Till her canvas busts or her sticks are gone’—

Which the blushing looney did, till at last

Overboard went her mizen mast.

Hear the yarn of a sailor,

An old yarn learned at sea.”

masefield, The Yarn of the Loch Achray

In the morning Captain John had everything ready for pushing off and hoisting sail. He was waiting only for his crew and his crew were busy tidying up the camp after breakfast, because the mate would never allow things to be left dirty between one meal and the next.

“She likes the camp to look as if no one had ever eaten even a biscuit in it,” said John to himself, rather grumpily, though he knew the mate was right. But he had a reason for being in a hurry.

Long ago the Amazon had been sighted, sailing fast down the lake, along the farther shore. The explorers on Wild Cat Island had slept so well that there was never any chance that they could beat Nancy and Peggy Blackett in getting first to Horseshoe Cove. Nancy had said Amazon would be there first, and she would be, first by any amount. But that was not all. Captain John had seen what a good wind she had out there. Through the telescope he had seen that there were pretty big waves on that side of the lake. From the rock above the harbour he had watched Amazon race past Cormorant Island and on and on until she reached the narrow entrance into Horseshoe Cove. Then, watching through the telescope, he had seen how Nancy and Peggy jibed her smartly, brought the sail over on the other side, and shot out of sight into the little bay. While he was watching, he was planning, of course, exactly what he would do in sailing Swallow across there. The wind was north-east, so that it was blowing directly from Wild Cat Island to Horseshoe Cove. Captain John made up his mind that he would run down wind to the cove with the sail out on the port side. By doing that, he thought, he would be able to turn into the cove without having to jibe in the rough water and harder wind that he could see that he would find there. He had this plan clear in his mind, and now he wanted to be sailing and getting across there before the wind changed or something happened to make the plan no good. It seemed to him that the wind was getting stronger and he did not want to have to reef when, as he had seen, the Amazon had carried full sail. He wanted to be off at once and to-day everybody else seemed to be busy about something that did not matter at all. It had begun at breakfast when Titty had started making a fuss about torches, as if anybody wanted torches on a summer day. He had been a donkey to give in to her and to let her have his torch to put in with the rest of the luggage.
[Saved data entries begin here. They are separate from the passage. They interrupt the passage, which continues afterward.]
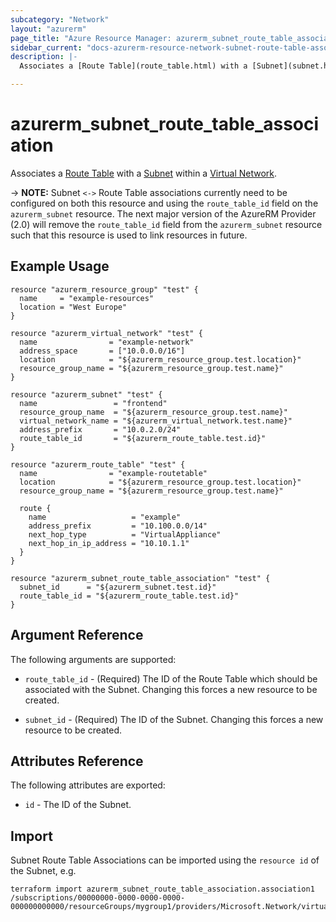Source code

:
 ```yaml
---
subcategory: "Network"
layout: "azurerm"
page_title: "Azure Resource Manager: azurerm_subnet_route_table_association"
sidebar_current: "docs-azurerm-resource-network-subnet-route-table-association"
description: |-
  Associates a [Route Table](route_table.html) with a [Subnet](subnet.html) within a [Virtual Network](virtual_network.html).

---
```


# azurerm_subnet_route_table_association

Associates a [Route Table](route_table.html) with a [Subnet](subnet.html) within a [Virtual Network](virtual_network.html).

-> **NOTE:** Subnet `<->` Route Table associations currently need to be configured on both this resource and using the `route_table_id` field on the `azurerm_subnet` resource. The next major version of the AzureRM Provider (2.0) will remove the `route_table_id` field from the `azurerm_subnet` resource such that this resource is used to link resources in future.

## Example Usage

```hcl
resource "azurerm_resource_group" "test" {
  name     = "example-resources"
  location = "West Europe"
}

resource "azurerm_virtual_network" "test" {
  name                = "example-network"
  address_space       = ["10.0.0.0/16"]
  location            = "${azurerm_resource_group.test.location}"
  resource_group_name = "${azurerm_resource_group.test.name}"
}

resource "azurerm_subnet" "test" {
  name                 = "frontend"
  resource_group_name  = "${azurerm_resource_group.test.name}"
  virtual_network_name = "${azurerm_virtual_network.test.name}"
  address_prefix       = "10.0.2.0/24"
  route_table_id       = "${azurerm_route_table.test.id}"
}

resource "azurerm_route_table" "test" {
  name                = "example-routetable"
  location            = "${azurerm_resource_group.test.location}"
  resource_group_name = "${azurerm_resource_group.test.name}"

  route {
    name                   = "example"
    address_prefix         = "10.100.0.0/14"
    next_hop_type          = "VirtualAppliance"
    next_hop_in_ip_address = "10.10.1.1"
  }
}

resource "azurerm_subnet_route_table_association" "test" {
  subnet_id      = "${azurerm_subnet.test.id}"
  route_table_id = "${azurerm_route_table.test.id}"
}
```

## Argument Reference

The following arguments are supported:

* `route_table_id` - (Required) The ID of the Route Table which should be associated with the Subnet. Changing this forces a new resource to be created.

* `subnet_id` - (Required) The ID of the Subnet. Changing this forces a new resource to be created.

## Attributes Reference

The following attributes are exported:

* `id` - The ID of the Subnet.

## Import

Subnet Route Table Associations can be imported using the `resource id` of the Subnet, e.g.

```shell
terraform import azurerm_subnet_route_table_association.association1 /subscriptions/00000000-0000-0000-0000-000000000000/resourceGroups/mygroup1/providers/Microsoft.Network/virtualNetworks/myvnet1/subnets/mysubnet1
```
At last he heard the others coming.

Roger came first with the kettle. Then came Titty with a basket of eggs and a frying-pan. Then mate Susan with two knapsacks, one full of towels and bathing things, and the other with rations for the expedition. “We shan’t want much,” she had said, “because the Amazons have got to get back to tea.” As she came, she was going over the things she had put in. “Biscuits, bread, seed-cake, spoons, knife, marmalade, butter . . .”

“You haven’t put in egg-cups,” said Roger, “because we don’t have any.”

“Botheration!” said the mate, dumping the knapsacks on the ground and turning to run back to the camp. “I’ve forgotten the salt.”

There was really nothing much in this to bother the captain, but it did bother him all the same. He was in a hurry to sail, and had been waiting a long time, and perhaps it was just that little bit of bad luck in the mate’s forgetting the salt and keeping back the ship for two minutes more that made the captain not quite so careful as usual.

At last everything was stowed, the crew aboard, and Swallow was pushed off, stern-first. And then it was discovered that in her haste the mate had forgotten to bring her torch.

“We shan’t want it anyway,” she said.

“No one’s going back for it now,” said John. “Do hold the tiller amidships while I paddle her out.”

“It’s all right,” said Titty, “we’ve got the other three.”

“There’s quite a lot of wind,” said the mate, when they were clear of the rocks outside.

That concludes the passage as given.